In al het tumult kwam in Amerika steeds weer de naam van één man naar voren, van iemand die voorbestemd lijkt om zowel zijn tijdgenoten als ons tot voorbeeld te dienen. Frederick Douglass moest ooit zelf met iemand afrekenen, en wij kunnen nog steeds iets leren van zijn woorden en daden.
Voordat Frederick Douglass een van de belangrijkste abolitionisten, auteurs, sprekers en iconen van Amerika werd, bracht hij de eerste twintig jaar van zijn leven door in slavernij. Hij werd in februari 1818 als slaaf geboren in Talbot County in de staat Maryland en moest in die hoedanigheid meerdere mensen dienen. Maar niemand maakte zo'n indruk op hem als Captain Thomas Auld.
Met een vader die Amerikaanse legercommandant was tijdens de Oorlog van 1812 verwierf Auld plaatselijk een vooraanstaande positie als reder en vroom christen. Via een erfenis van zijn eerste echtgenote Lucretia werd hij eigenaar van tot slaaf gemaakte mensen.
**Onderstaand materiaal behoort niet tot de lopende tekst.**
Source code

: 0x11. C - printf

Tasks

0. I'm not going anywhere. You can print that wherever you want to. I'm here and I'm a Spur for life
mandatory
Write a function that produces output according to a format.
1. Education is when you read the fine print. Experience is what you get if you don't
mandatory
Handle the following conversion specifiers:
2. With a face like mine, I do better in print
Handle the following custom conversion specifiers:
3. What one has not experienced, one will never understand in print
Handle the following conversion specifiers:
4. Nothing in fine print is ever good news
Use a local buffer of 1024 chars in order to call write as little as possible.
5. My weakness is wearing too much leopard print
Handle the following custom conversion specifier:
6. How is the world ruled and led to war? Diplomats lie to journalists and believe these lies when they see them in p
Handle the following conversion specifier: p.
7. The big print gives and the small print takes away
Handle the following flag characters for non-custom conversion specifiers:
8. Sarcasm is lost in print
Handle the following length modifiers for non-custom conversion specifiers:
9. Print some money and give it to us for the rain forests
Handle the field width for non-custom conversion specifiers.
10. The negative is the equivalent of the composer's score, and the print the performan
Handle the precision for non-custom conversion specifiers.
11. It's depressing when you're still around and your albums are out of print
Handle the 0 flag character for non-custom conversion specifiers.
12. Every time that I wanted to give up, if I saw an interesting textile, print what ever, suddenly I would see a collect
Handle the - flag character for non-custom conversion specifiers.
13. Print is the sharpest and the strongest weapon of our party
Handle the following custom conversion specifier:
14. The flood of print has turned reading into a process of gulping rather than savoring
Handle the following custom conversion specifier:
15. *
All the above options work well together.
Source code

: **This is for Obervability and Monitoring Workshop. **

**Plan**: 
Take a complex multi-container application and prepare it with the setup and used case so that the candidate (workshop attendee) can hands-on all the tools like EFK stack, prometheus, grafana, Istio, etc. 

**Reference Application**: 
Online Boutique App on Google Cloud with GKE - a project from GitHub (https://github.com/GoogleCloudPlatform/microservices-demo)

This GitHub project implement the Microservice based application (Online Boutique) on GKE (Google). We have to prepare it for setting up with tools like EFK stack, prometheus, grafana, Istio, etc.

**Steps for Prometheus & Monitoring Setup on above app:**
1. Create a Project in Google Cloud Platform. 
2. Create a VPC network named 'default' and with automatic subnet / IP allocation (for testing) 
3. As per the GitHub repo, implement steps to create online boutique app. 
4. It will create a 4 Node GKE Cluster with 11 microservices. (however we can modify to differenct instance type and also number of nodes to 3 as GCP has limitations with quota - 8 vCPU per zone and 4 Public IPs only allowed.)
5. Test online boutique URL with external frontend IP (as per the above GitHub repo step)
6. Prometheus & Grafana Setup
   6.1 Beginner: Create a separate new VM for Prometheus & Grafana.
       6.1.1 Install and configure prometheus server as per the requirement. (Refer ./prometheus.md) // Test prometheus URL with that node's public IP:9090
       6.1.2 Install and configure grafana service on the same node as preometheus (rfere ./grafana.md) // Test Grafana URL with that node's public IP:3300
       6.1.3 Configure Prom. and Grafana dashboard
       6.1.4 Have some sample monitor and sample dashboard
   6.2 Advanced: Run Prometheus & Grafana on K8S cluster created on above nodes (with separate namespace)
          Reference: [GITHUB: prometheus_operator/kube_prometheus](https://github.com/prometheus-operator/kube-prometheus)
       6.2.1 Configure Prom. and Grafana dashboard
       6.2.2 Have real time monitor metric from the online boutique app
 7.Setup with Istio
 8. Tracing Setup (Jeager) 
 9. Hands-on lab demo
Hij wende al snel aan die rol en behandelde hen op een wrede manier.
In een van de drie autobiografieën die Douglass schreef, beschrijft hij de plantage van Auld als ‘de plek waar ik enkele van de meest trieste dingen uit het slavenleven heb meegemaakt.’ ‘Auld onderwierp me aan zijn wil, eigende zich mijn lichaam en ziel toe, reduceerde me tot een voorwerp dat hij kon bezitten, verhuurde me aan een beruchte ‘slavenbreker’ die me als een beest liet werken en me in het gareel probeerde te slaan...,’ schrijft hij.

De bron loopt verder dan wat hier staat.